Zdążyć przed zimą ;-)

Mamy chyba ostatni podarowny tydzień z w miarę ładną i ciepłą pogodą. 

Korzystam i 'gonię z robotą' ;-)

Głównie grabię. Liście niektórych drzew są bardzo szkodliwe dla trawniczków, bez względu na to, czy są to te cudne 'golfowe', czy tak jak - moje proste, łąkowe. Liście dębu, olchy to ciężkie, trudno rozkładalne zmory trawnika. Pozostawione na trawie przez zimę, zniszczą ją kompletnie.
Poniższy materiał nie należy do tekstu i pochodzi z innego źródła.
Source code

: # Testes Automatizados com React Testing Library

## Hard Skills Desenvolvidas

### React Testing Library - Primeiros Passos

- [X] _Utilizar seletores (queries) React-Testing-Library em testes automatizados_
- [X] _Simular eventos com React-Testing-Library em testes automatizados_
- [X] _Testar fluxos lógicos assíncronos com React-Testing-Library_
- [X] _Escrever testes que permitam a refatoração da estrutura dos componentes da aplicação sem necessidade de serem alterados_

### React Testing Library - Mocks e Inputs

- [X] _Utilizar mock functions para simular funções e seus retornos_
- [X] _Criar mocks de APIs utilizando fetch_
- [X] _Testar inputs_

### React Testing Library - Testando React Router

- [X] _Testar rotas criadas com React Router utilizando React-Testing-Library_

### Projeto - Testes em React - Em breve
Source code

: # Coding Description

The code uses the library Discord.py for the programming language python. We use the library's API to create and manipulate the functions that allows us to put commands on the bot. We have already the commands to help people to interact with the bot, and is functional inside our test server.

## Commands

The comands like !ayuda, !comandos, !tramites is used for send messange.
Dzisiaj dębowe usunięte w całości, olchowe nadal sypią i do listopada będą wciąż do sprzątania. Jedynie czeremcha czarna, czyli nowosybirska łysa. Reszta nadal pół na pół i co posprzątam, to ma to samo odnowa. Ale jednak za każdym razem będzie ich mniej.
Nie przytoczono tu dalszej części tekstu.